Earlier this month, the House approved the Wall Street Reform and Consumer Protection Act of 2009 (the “Act”). Title V of the Act includes the Private Fund Investment Advisers Registration Act which requires advisers to private equity funds and other private pools of capital with assets under management of at least $150 million to register as an investment adviser with the Securities and Exchange Commission (the “SEC”).
Section 203(b) of the Investment Advisers Act currently provides an exemption from the registration requirements to an investment adviser who, during any 12-month period, had fewer than 15 clients and who does not hold itself out generally to the public as an investment adviser.

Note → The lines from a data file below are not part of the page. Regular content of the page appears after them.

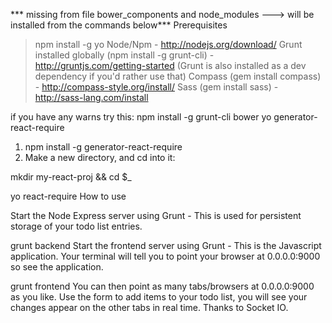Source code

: *** missing from file bower_components and node_modules ---> will be installed from the commands below***
Prerequisites

> npm install -g yo
>Node/Npm - http://nodejs.org/download/
>Grunt installed globally (npm install -g grunt-cli) - http://gruntjs.com/getting-started (Grunt is also installed as a dev dependency if you'd rather use that)
>Compass (gem install compass) - http://compass-style.org/install/
>Sass (gem install sass) - http://sass-lang.com/install


if you have any warns try this: npm install -g grunt-cli bower yo generator-react-require

1. npm install -g generator-react-require
2. Make a new directory, and cd into it:

mkdir my-react-proj && cd $_

yo react-require
How to use

Start the Node Express server using Grunt - This is used for persistent storage of your todo list entries.

grunt backend
Start the frontend server using Grunt - This is the Javascript application. Your terminal will tell you to point your browser at 0.0.0.0:9000 so see the application.

grunt frontend
You can then point as many tabs/browsers at 0.0.0.0:9000 as you like. Use the form to add items to your todo list, you will see your changes appear on the other tabs in real time. Thanks to Socket IO.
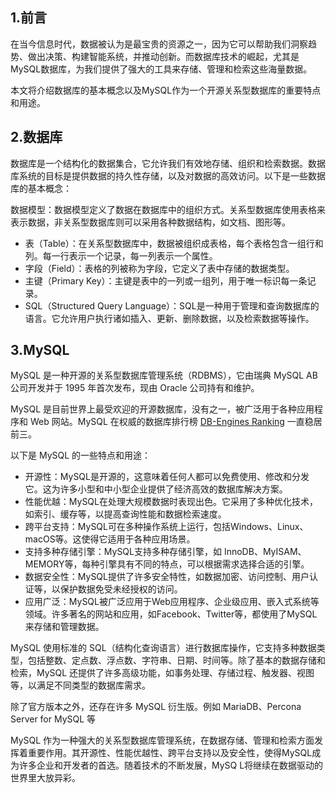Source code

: ﻿## 1.前言
在当今信息时代，数据被认为是最宝贵的资源之一，因为它可以帮助我们洞察趋势、做出决策、构建智能系统，并推动创新。而数据库技术的崛起，尤其是MySQL数据库，为我们提供了强大的工具来存储、管理和检索这些海量数据。

本文将介绍数据库的基本概念以及MySQL作为一个开源关系型数据库的重要特点和用途。

## 2.数据库
数据库是一个结构化的数据集合，它允许我们有效地存储、组织和检索数据。数据库系统的目标是提供数据的持久性存储，以及对数据的高效访问。以下是一些数据库的基本概念：

数据模型：数据模型定义了数据在数据库中的组织方式。关系型数据库使用表格来表示数据，非关系型数据库则可以采用各种数据结构，如文档、图形等。

- 表（Table）：在关系型数据库中，数据被组织成表格，每个表格包含一组行和列。每一行表示一个记录，每一列表示一个属性。
- 字段（Field）：表格的列被称为字段，它定义了表中存储的数据类型。
- 主键（Primary Key）：主键是表中的一列或一组列，用于唯一标识每一条记录。
- SQL（Structured Query Language）：SQL是一种用于管理和查询数据库的语言。它允许用户执行诸如插入、更新、删除数据，以及检索数据等操作。

## 3.MySQL
MySQL 是一种开源的关系型数据库管理系统（RDBMS），它由瑞典 MySQL AB 公司开发并于 1995 年首次发布，现由 Oracle 公司持有和维护。

MySQL 是目前世界上最受欢迎的开源数据库，没有之一，被广泛用于各种应用程序和 Web 网站。MySQL 在权威的数据库排行榜 [DB-Engines Ranking](https://db-engines.com/en/ranking) 一直稳居前三。

以下是 MySQL 的一些特点和用途：

- 开源性：MySQL是开源的，这意味着任何人都可以免费使用、修改和分发它。这为许多小型和中小型企业提供了经济高效的数据库解决方案。
- 性能优越：MySQL在处理大规模数据时表现出色。它采用了多种优化技术，如索引、缓存等，以提高查询性能和数据检索速度。
- 跨平台支持：MySQL可在多种操作系统上运行，包括Windows、Linux、macOS等。这使得它适用于各种应用场景。
- 支持多种存储引擎：MySQL支持多种存储引擎，如 InnoDB、MyISAM、MEMORY等，每种引擎具有不同的特点，可以根据需求选择合适的引擎。
- 数据安全性：MySQL提供了许多安全特性，如数据加密、访问控制、用户认证等，以保护数据免受未经授权的访问。
- 应用广泛：MySQL被广泛应用于Web应用程序、企业级应用、嵌入式系统等领域。许多著名的网站和应用，如Facebook、Twitter等，都使用了MySQL来存储和管理数据。

MySQL 使用标准的 SQL（结构化查询语言）进行数据库操作，它支持多种数据类型，包括整数、定点数、浮点数、字符串、日期、时间等。除了基本的数据存储和检索，MySQL 还提供了许多高级功能，如事务处理、存储过程、触发器、视图等，以满足不同类型的数据库需求。

除了官方版本之外，还存在许多 MySQL 衍生版。例如 MariaDB、Percona Server for MySQL 等

MySQL 作为一种强大的关系型数据库管理系统，在数据存储、管理和检索方面发挥着重要作用。其开源性、性能优越性、跨平台支持以及安全性，使得MySQL成为许多企业和开发者的首选。随着技术的不断发展，MySQ L将继续在数据驱动的世界里大放异彩。

<Vssue title="认识MySQL" />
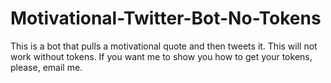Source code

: # Motivational-Twitter-Bot-No-Tokens
This is a bot that pulls a motivational quote and then tweets it. This will not work without tokens.
If you want me to show you how to get your tokens, please, email me.
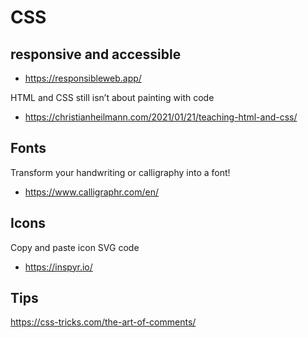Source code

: # CSS

## responsive and accessible

* https://responsibleweb.app/

HTML and CSS still isn’t about painting with code
* https://christianheilmann.com/2021/01/21/teaching-html-and-css/


## Fonts

Transform your handwriting or calligraphy into a font!
* https://www.calligraphr.com/en/


## Icons

Copy and paste icon SVG code
* https://inspyr.io/

## Tips

https://css-tricks.com/the-art-of-comments/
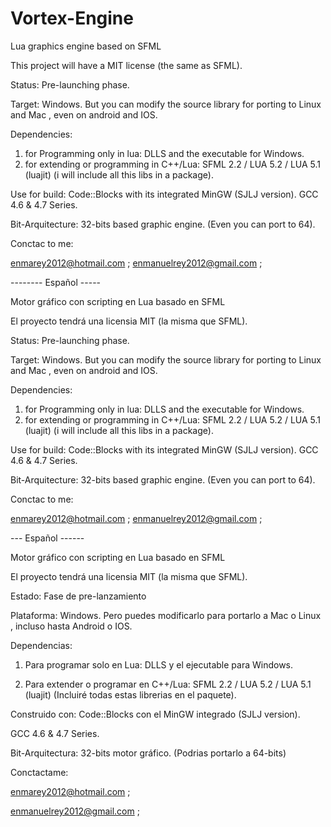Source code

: # Vortex-Engine
Lua graphics engine based on SFML

This project will have a MIT license (the same as SFML).

Status: Pre-launching phase.

Target: Windows. But you can modify the source library for porting to Linux and Mac , even on android and IOS.

Dependencies:
  1) for Programming only in lua: DLLS and the executable for Windows.
  2) for extending or programming in C++/Lua: SFML 2.2 / LUA 5.2 / LUA 5.1 (luajit) (i will include all this libs in a package).

Use for build: Code::Blocks with its integrated MinGW (SJLJ version).
               GCC 4.6 & 4.7 Series.

Bit-Arquitecture: 32-bits based graphic engine.  (Even you can port to 64).

Conctac to me:

enmarey2012@hotmail.com ; 
enmanuelrey2012@gmail.com ;


-------- Español ----- 

Motor gráfico con scripting en Lua basado en SFML

El proyecto tendrá una licensia MIT (la misma que SFML).

Status: Pre-launching phase.

Target: Windows. But you can modify the source library for porting to Linux and Mac , even on android and IOS.

Dependencies:
  1) for Programming only in lua: DLLS and the executable for Windows.
  2) for extending or programming in C++/Lua: SFML 2.2 / LUA 5.2 / LUA 5.1 (luajit) (i will include all this libs in a package).

Use for build: Code::Blocks with its integrated MinGW (SJLJ version).
               GCC 4.6 & 4.7 Series.

Bit-Arquitecture: 32-bits based graphic engine.  (Even you can port to 64).

Conctac to me:

enmarey2012@hotmail.com ; 
enmanuelrey2012@gmail.com ;

--- Español ------

Motor gráfico con scripting en Lua basado en SFML

El proyecto tendrá una licensia MIT (la misma que SFML).

Estado: Fase de pre-lanzamiento

Plataforma: Windows. Pero puedes modificarlo para portarlo a Mac o Linux , incluso hasta Android o IOS.

Dependencias: 

1) Para programar solo en Lua: DLLS y el ejecutable para Windows.
  
2) Para extender o programar en C++/Lua: SFML 2.2 / LUA 5.2 / LUA 5.1 (luajit) (Incluiré todas estas librerias en el paquete).

Construido con: Code::Blocks con el MinGW integrado (SJLJ version).
               
GCC 4.6 & 4.7 Series.

Bit-Arquitectura: 32-bits motor gráfico. (Podrias portarlo a 64-bits) 


Conctactame:

enmarey2012@hotmail.com ; 

enmanuelrey2012@gmail.com ;
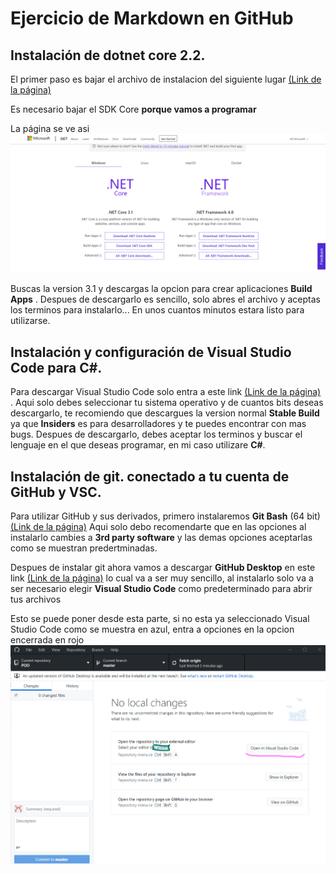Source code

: # Ejercicio de Markdown en GitHub

## Instalación de dotnet core 2.2.

El primer paso es bajar el archivo de instalacion del siguiente lugar
[(Link de la página)](https://dotnet.microsoft.com/download)

Es necesario bajar el SDK Core  **porque vamos a programar**

La página se ve asi
![Sitio web](../imgs/netcore.png)

Buscas la version 3.1 y descargas la opcion para crear aplicaciones **Build Apps** . Despues de descargarlo es sencillo, solo abres el archivo y aceptas los terminos para instalarlo... En unos cuantos minutos estara listo para utilizarse.

## Instalación y configuración de Visual Studio Code para C#.

Para descargar Visual Studio Code solo entra a este link
[(Link de la página)](https://code.visualstudio.com/) . Aqui solo debes seleccionar tu sistema operativo y de cuantos bits deseas descargarlo, te recomiendo que descargues la version normal **Stable Build** ya que **Insiders** es para desarrolladores y te puedes encontrar con mas bugs.
Despues de descargarlo, debes aceptar los terminos y buscar el lenguaje en el que deseas programar, en mi caso utilizare **C#**.

## Instalación de git. conectado a tu cuenta de GitHub y VSC.

Para utilizar GitHub y sus derivados, primero instalaremos **Git Bash** (64 bit) [(Link de la página)](https://git-scm.com/) Aqui solo debo recomendarte que en las opciones al instalarlo cambies a **3rd party software** y las demas opciones aceptarlas como se muestran predertminadas.

Despues de instalar git ahora vamos a descargar **GitHub Desktop** en este link [(Link de la página)](https://desktop.github.com/) lo cual va a ser muy sencillo, al instalarlo solo va a ser necesario elegir **Visual Studio Code** como predeterminado para abrir tus archivos 

Esto se puede poner desde esta parte, si no esta ya seleccionado Visual Studio Code como se muestra en azul, entra a opciones en la opcion encerrada en rojo
![Es esta opcion](../imgs/opcionVSC.png)
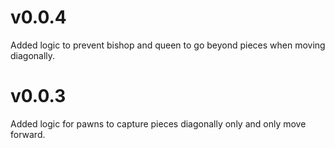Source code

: # v0.0.4

Added logic to prevent bishop and queen to go beyond pieces when moving diagonally.

# v0.0.3

Added logic for pawns to capture pieces diagonally only and only move forward.
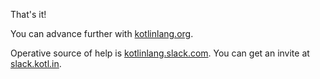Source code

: That's it! 

You can advance further with [kotlinlang.org](kotlinlang.org).

Operative source of help is [kotlinlang.slack.com](kotlinlang.slack.com). You can get an invite at [slack.kotl.in](slack.kotl.in).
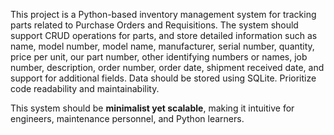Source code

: <!-- Use this file to provide workspace-specific custom instructions to Copilot. For more details, visit https://code.visualstudio.com/docs/copilot/copilot-customization#_use-a-githubcopilotinstructionsmd-file -->

This project is a Python-based inventory management system for tracking parts related to Purchase Orders and Requisitions. The system should support CRUD operations for parts, and store detailed information such as name, model number, model name, manufacturer, serial number, quantity, price per unit, our part number, other identifying numbers or names, job number, description, order number, order date, shipment received date, and support for additional fields. Data should be stored using SQLite. Prioritize code readability and maintainability.

This system should be **minimalist yet scalable**, making it intuitive for engineers, maintenance personnel, and Python learners.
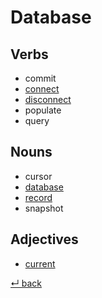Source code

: # Database

## Verbs

  - commit
  - [connect](connect.md)
  - [disconnect](disconnect.md)
  - populate
  - query
  
## Nouns
  
  - cursor
  - [database](database.md)
  - [record](record.md)
  - snapshot

## Adjectives

  - [current](current.md)

[↵ back](../README.md)
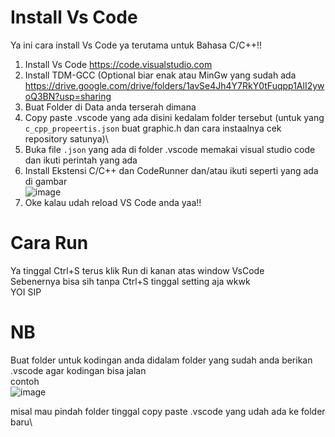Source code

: # Install Vs Code
Ya ini cara install Vs Code ya terutama untuk Bahasa C/C++!!

1. Install Vs Code https://code.visualstudio.com 
2. Install TDM-GCC (Optional biar enak atau MinGw yang sudah ada https://drive.google.com/drive/folders/1avSe4Jh4Y7RkY0tFuqpp1AlI2ywoQ3BN?usp=sharing
3. Buat Folder di Data anda terserah dimana
5. Copy paste .vscode yang ada disini kedalam folder tersebut (untuk yang `c_cpp_propeertis.json` buat graphic.h dan cara instaalnya cek repository satunya)\
6. Buka file `.json` yang ada di folder .vscode memakai visual studio code dan ikuti perintah yang ada
7. Install Ekstensi C/C++ dan CodeRunner dan/atau ikuti seperti yang ada di gambar\
    ![image](https://user-images.githubusercontent.com/69960366/113874621-3144e800-97e0-11eb-9cc8-914c0e47a663.png) 
8. Oke kalau udah reload VS Code anda yaa!!

# Cara Run
Ya tinggal Ctrl+S terus klik Run di kanan atas window VsCode\
Sebenernya bisa sih tanpa Ctrl+S tinggal setting aja wkwk\
YOI SIP

# NB
Buat folder untuk kodingan anda didalam folder yang sudah anda berikan .vscode agar kodingan bisa jalan\
contoh\
![image](https://user-images.githubusercontent.com/69960366/113876976-7538ec80-97e2-11eb-979d-9e1fc8f7702f.png)

misal mau pindah folder tinggal copy paste .vscode yang udah ada ke folder baru\
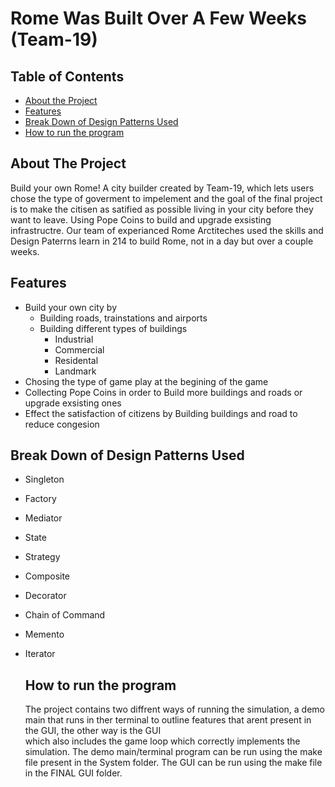 # Rome Was Built Over A Few Weeks (Team-19)

## Table of Contents
- [About the Project](#about-the-project)
- [Features](#features)
- [Break Down of Design Patterns Used](#break-down-of-design-patterns-used)
- [How to run the program](#how-to-run-the-program)

## About The Project 
Build your own Rome! A city builder created by Team-19, which lets users chose the type of goverment to impelement and the goal of the final project is to make the citisen as satified as possible living in your city before they want to leave. Using Pope Coins to build and upgrade exsisting infrastructre. Our team of experianced Rome Arctiteches used the skills and Design Paterrns learn in 214 to build Rome, not in a day but over a couple weeks.

## Features
- Build your own city by
  - Building roads, trainstations and airports
  - Building different types of buildings
    - Industrial
    - Commercial
    - Residental
    - Landmark
- Chosing the type of game play at the begining of the game
- Collecting Pope Coins in order to Build more buildings and roads or upgrade exsisting ones
- Effect the satisfaction of citizens by Building buildings and road to reduce congesion
  
## Break Down of Design Patterns Used
- Singleton
- Factory
- Mediator
- State
- Strategy
- Composite
- Decorator
- Chain of Command
- Memento
- Iterator

  ## How to run the program
  The project contains two diffrent ways of running the simulation, a demo main that runs in ther terminal to outline features that arent present in the GUI, the other way is the GUI   
  which also includes the game loop which correctly implements the simulation. The demo main/terminal program can be run using the make file present in the System folder. The GUI can 
  be run using the make file in the FINAL GUI folder.
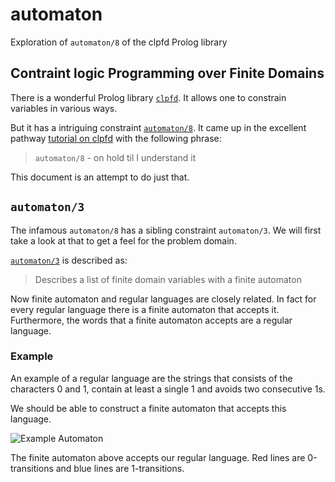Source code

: # automaton
Exploration of `automaton/8` of the clpfd Prolog library

## Contraint logic Programming over Finite Domains 
There is a wonderful Prolog library [`clpfd`][clpfd]. It allows one to constrain variables in various ways.

But it has a intriguing constraint [`automaton/8`][automaton/8]. It came up in the excellent pathway [tutorial on clpfd][tutorial] with the following phrase:

> `automaton/8` - on hold til I understand it 

This document is an attempt to do just that.

## `automaton/3`
The infamous `automaton/8` has a sibling constraint `automaton/3`. We will first take a look at that to get a feel for the problem domain.

[`automaton/3`][automaton/3] is described as:

> Describes a list of finite domain variables with a finite automaton

Now finite automaton and regular languages are closely related. In fact for every regular language there is a finite automaton that accepts it. Furthermore, the words that a finite automaton accepts are a regular language.

### Example
An example of a regular language are the strings that consists of the characters 0 and 1, contain at least a single 1 and avoids two consecutive 1s.

We should be able to construct a finite automaton that accepts this language.

![Example Automaton](http://fifth-postulate.nl/automaton/automaton.svg)

The finite automaton above accepts our regular language. Red lines are 0-transitions and blue lines are 1-transitions. 

[clpfd]: https://www.swi-prolog.org/pldoc/man?section=clpfd
[automaton/8]: https://www.swi-prolog.org/pldoc/doc_for?object=automaton/8
[automaton/3]: https://www.swi-prolog.org/pldoc/doc_for?object=automaton/3
[tutorial]: http://pathwayslms.com/swipltuts/clpfd/clpfd.html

In counting the number of clients the fund itself, rather than the investors in any such fund, is treated as the client.
The 15-client exemption is eliminated under the Act, and is replaced with the general requirement that an investment adviser to any private equity fund or other private pool of capital must register with the SEC. The Act, however, provides the following exemptions from this registration requirement:
- Foreign Advisers
- Advisers to funds with less than $150 million in assets under management.
- Venture Capital Funds
The Act further requires registered advisers to maintain and file with the SEC records regarding the amount of assets under management, the use of leverage, including off-balance sheet leverage, counterparty credit risk exposures, trading and investment positions, trading practices and any other information the SEC or the Federal Reserve deem necessary and appropriate.